• **PROBLEM**
Work out how many lines in the following entries contain the string "살아남은", and write only that number.

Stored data

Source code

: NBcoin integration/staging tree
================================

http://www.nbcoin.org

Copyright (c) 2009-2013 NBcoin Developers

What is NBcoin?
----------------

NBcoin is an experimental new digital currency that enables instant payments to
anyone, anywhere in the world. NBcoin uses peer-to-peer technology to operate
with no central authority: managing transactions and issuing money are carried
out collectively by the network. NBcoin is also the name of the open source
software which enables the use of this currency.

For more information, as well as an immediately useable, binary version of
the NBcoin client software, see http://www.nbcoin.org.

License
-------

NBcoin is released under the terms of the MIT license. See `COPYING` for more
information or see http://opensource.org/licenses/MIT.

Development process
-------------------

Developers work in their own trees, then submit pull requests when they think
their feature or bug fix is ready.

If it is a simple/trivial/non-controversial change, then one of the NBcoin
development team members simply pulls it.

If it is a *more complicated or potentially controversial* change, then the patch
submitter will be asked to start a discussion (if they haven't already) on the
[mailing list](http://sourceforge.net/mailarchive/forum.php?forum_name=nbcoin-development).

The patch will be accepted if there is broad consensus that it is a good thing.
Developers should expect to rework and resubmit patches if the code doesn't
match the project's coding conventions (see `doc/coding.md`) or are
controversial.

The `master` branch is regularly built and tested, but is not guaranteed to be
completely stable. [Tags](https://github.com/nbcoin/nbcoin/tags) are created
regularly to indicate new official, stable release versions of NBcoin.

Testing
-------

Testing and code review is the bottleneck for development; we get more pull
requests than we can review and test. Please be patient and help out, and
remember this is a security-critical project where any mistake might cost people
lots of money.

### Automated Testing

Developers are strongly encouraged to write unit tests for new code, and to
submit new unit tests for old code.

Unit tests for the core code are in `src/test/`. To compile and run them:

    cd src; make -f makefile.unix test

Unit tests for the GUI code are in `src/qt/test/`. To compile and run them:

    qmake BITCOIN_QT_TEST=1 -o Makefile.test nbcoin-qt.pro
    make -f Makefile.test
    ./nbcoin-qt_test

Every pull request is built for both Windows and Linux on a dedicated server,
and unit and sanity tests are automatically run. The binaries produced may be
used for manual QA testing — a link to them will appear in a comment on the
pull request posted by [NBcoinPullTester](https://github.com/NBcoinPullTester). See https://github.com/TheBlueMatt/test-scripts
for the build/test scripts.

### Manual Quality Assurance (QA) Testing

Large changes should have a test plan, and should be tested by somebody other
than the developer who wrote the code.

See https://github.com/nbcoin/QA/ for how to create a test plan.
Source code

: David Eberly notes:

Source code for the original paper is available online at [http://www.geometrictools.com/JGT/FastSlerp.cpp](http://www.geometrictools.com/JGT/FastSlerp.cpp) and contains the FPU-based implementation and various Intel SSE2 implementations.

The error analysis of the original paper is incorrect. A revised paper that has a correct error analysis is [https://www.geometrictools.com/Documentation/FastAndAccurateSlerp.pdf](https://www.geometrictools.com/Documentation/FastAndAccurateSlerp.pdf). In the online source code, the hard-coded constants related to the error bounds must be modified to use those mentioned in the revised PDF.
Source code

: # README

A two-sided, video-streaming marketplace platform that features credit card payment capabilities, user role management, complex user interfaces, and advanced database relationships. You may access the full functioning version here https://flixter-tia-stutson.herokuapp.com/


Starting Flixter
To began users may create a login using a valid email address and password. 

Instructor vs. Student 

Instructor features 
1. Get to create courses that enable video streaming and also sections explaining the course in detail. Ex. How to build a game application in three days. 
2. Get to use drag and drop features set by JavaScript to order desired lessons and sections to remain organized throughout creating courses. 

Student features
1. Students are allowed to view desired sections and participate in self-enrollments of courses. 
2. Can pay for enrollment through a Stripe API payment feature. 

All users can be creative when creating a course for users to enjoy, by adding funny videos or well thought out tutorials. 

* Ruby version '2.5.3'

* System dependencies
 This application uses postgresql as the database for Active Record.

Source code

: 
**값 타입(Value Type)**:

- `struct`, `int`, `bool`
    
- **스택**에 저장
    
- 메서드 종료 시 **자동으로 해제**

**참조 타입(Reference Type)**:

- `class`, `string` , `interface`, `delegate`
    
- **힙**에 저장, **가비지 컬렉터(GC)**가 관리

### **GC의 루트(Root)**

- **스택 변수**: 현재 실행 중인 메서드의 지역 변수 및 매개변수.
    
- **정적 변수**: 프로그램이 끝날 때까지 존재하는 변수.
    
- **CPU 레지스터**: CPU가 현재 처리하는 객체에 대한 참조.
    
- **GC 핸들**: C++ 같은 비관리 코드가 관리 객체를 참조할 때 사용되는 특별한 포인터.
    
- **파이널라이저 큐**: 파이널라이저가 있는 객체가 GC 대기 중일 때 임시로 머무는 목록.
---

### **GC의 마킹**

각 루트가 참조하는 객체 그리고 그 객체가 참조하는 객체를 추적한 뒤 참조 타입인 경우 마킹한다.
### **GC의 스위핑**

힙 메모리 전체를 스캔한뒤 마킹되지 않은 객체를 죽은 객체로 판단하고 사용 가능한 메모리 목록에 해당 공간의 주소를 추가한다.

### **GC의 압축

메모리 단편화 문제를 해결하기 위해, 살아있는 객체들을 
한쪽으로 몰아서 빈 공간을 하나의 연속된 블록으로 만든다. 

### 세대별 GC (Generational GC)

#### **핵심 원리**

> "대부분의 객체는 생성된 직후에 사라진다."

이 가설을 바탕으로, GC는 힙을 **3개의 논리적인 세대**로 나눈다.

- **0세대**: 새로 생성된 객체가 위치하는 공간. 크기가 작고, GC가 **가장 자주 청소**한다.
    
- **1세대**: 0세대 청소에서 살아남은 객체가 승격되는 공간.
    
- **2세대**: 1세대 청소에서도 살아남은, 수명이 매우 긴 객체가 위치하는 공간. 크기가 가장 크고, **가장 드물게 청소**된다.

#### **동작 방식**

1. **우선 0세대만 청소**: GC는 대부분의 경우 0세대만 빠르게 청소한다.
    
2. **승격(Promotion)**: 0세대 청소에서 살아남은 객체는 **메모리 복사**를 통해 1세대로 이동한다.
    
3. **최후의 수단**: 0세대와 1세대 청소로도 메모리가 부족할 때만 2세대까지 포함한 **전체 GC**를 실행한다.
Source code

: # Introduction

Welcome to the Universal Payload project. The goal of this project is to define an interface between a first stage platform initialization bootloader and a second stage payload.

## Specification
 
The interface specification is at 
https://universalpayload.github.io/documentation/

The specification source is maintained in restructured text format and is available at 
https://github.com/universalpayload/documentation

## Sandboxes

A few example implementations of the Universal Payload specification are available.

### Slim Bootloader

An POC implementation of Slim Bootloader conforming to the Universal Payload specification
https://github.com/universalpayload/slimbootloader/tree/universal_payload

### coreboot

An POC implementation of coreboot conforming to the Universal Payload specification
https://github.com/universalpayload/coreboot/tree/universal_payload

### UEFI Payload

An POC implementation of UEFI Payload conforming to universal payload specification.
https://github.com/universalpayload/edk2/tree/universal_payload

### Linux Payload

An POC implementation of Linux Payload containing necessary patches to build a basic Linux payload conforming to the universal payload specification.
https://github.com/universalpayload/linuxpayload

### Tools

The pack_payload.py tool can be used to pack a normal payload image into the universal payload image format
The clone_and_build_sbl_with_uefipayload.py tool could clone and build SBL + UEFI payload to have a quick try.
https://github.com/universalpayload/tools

• **SOLUTION**
3